Inventory docs for Senith ✅ Done this folder, plus local-dev/ folder in the OMS repo validation harness
Filesystem-write refactors ⏳ Owed 4 call sites in known-issues.md — stream to S3 instead
MySQL 8.0 compatibility pass ⏳ Owed Run RSpec against MySQL 8.0; fix breakages
GitHub Actions: build + push image ⏳ Owed Replaces Capistrano. Includes assets:precompile step with production master key as a BuildKit secret
Smoke test script for cutover ⏳ Owed Curl /up + a few critical endpoints + enqueue+process a test Sidekiq job
Decommission Capistrano files ⏳ After cutover Capfile, config/deploy*.rb, lib/capistrano/

Senith (DevOps) owns

Everything outside the Git repo. The platform.

Item Notes
Kubernetes cluster (AKS or EKS) Region, node pool sizing, autoscaling config
Container registry (ACR or ECR) Plus image pull secret
Managed MySQL 8.0 Instance class, storage, backups, multi-AZ
Managed Redis Sized for our Sidekiq throughput
Ingress controller + TLS nginx-ingress / app gateway, cert-manager
Secret store + sync Azure Key Vault (or AWS Secrets Manager) + External Secrets Operator
Datadog Agent DaemonSet on each node
Network: NAT gateway with static egress IP For partner allowlists
DNS records Map oms.popsockets.com to the new ingress
Argo CD or other rollout mechanism How kubectl apply actually happens in CI
Helm chart / kustomize manifests Deployments, Services, Ingress, ConfigMap, Secret refs, HPA
Pre-deploy db:migrate Job Helm pre-upgrade hook or Argo Sync hook
Backups + DR plan DB snapshots, S3 versioning

Joint — both sides need to be in the room

Item Why both
Database migration cutover Rails team owns app readiness + smoke tests; Senith owns the data move
Resource sizing per workload Rails team pulls Datadog numbers; Senith translates to k8s requests/limits
Env var → Secret/ConfigMap mapping Rails team owns the list (in env-vars.md); Senith owns how they're delivered
Ingress hostnames Rails team needs them in RAILS_ALLOWED_HOSTS; Senith configures them on the ingress
Rollback plan Rails team builds the smoke test gate; Senith builds the rollback mechanism

Decisions that block both sides

These need leadership input. Listed in priority order; see decisions-needed.md for full detail.

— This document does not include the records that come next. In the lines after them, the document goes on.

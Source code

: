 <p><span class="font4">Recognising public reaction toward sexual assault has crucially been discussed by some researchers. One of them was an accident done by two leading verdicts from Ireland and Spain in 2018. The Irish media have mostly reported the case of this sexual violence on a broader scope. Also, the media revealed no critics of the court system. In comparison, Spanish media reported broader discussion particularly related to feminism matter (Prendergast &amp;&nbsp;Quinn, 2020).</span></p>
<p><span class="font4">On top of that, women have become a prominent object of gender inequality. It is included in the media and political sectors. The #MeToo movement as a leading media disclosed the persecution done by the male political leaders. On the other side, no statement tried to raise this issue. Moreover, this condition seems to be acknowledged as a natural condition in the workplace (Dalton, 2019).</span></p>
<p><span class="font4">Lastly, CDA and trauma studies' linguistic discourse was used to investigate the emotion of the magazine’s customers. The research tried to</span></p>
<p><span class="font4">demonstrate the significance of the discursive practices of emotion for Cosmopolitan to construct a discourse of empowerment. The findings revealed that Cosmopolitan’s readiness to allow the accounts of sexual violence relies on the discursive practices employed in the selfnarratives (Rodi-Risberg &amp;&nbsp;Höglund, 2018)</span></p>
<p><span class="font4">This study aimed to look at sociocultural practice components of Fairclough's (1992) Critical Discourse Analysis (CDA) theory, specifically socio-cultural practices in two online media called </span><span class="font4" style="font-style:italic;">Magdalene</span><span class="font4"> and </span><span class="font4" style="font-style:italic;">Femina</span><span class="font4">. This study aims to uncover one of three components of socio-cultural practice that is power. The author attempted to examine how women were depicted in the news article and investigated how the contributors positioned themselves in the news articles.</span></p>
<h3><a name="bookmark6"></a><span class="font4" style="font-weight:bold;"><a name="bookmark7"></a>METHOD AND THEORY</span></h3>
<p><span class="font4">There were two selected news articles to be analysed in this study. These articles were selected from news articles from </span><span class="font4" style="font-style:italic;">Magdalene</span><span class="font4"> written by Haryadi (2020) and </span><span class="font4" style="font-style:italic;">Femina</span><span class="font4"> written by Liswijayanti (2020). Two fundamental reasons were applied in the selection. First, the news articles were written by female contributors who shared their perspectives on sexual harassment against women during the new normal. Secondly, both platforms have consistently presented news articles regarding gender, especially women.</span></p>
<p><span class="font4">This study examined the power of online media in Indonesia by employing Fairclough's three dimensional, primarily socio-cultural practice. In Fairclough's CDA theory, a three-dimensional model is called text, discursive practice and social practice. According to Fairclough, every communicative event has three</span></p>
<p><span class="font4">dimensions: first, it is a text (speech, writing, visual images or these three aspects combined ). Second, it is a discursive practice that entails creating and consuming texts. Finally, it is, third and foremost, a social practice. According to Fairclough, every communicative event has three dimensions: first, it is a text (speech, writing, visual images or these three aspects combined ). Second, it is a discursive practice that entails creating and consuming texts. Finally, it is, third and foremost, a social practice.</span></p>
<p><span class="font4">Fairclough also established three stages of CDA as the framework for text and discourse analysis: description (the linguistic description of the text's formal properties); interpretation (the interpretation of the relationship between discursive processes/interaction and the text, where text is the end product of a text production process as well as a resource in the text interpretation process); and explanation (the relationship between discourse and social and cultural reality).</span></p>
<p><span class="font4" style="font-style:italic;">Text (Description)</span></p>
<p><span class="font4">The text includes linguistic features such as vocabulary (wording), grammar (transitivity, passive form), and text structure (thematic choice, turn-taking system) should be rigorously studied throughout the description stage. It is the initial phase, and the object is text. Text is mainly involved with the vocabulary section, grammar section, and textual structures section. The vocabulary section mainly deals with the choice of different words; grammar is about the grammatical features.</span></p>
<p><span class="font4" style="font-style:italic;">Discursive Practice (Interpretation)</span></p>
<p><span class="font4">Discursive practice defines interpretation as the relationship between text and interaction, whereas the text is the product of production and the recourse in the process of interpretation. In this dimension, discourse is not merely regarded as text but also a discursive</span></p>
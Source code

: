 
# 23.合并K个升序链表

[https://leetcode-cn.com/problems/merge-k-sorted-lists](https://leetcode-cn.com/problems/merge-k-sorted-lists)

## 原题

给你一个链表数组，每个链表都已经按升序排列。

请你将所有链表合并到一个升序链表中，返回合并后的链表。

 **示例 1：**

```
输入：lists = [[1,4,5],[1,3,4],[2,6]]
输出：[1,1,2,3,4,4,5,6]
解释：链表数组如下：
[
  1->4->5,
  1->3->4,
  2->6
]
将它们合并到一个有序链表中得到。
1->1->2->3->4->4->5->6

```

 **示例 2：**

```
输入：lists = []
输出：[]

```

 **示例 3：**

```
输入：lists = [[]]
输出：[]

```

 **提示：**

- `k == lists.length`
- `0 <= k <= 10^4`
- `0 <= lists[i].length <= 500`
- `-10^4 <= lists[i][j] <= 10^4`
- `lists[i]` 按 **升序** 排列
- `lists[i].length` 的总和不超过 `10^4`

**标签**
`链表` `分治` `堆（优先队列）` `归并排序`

  1. Cloud target — Azure or AWS?
  2. Object storage — stay on S3 or move to Azure Blob?
  3. MySQL 8.0 cutover timing
  4. Static egress IP — confirm the partner list

Workflow once we start

  1. Senith provisions the cluster + managed services in a sandbox/staging environment.
  2. Rails team builds and pushes the image to the registry (manually first, GitHub Actions later).
  3. Senith deploys the image as a Helm release with our manifests.
  4. Rails team runs smoke tests against the staging deployment. Iterate until clean.
  5. Repeat for sandbox, sandbox2, staging.
  6. Rehearse production migration in staging — full DB cutover, full smoke pass.
  7. Production cutover during scheduled maintenance window.
  8. Old infra (Diff) remains read-only standby for 1–2 weeks before decommission.

What to escalate

  • Anything in the encrypted credentials file that needs to leave it — flag to Senith so it ends up in the Secret store, not the image.
  • Any Sidekiq job that runs > 25 seconds — flag to Senith so the terminationGracePeriodSeconds is sized correctly.
  • Any external integration with a static-IP allowlist on their side — needs the new NAT egress IP communicated.
  • Any feature behind a Flipper flag that should be re-evaluated during the migration window.
  • Any data we hold that has data-residency rules (PII, payment, etc.).

How to talk about this with leadership

When the manager asks "what's left on your side?":

"Code changes: shipped. Production Dockerfile: shipped. Per-capsule Sidekiq config files: shipped. Documentation for Senith: shipped. Still owed: refactor of 4 filesystem-write call sites to stream to S3, run RSpec against MySQL 8.0, GitHub Actions workflow to build the image (including the asset-precompile step), and a smoke test script for cutover. None of those block Senith from starting — he can begin provisioning the cluster today."

That's a clean, accurate summary. Don't oversell what's done, don't understate what's left.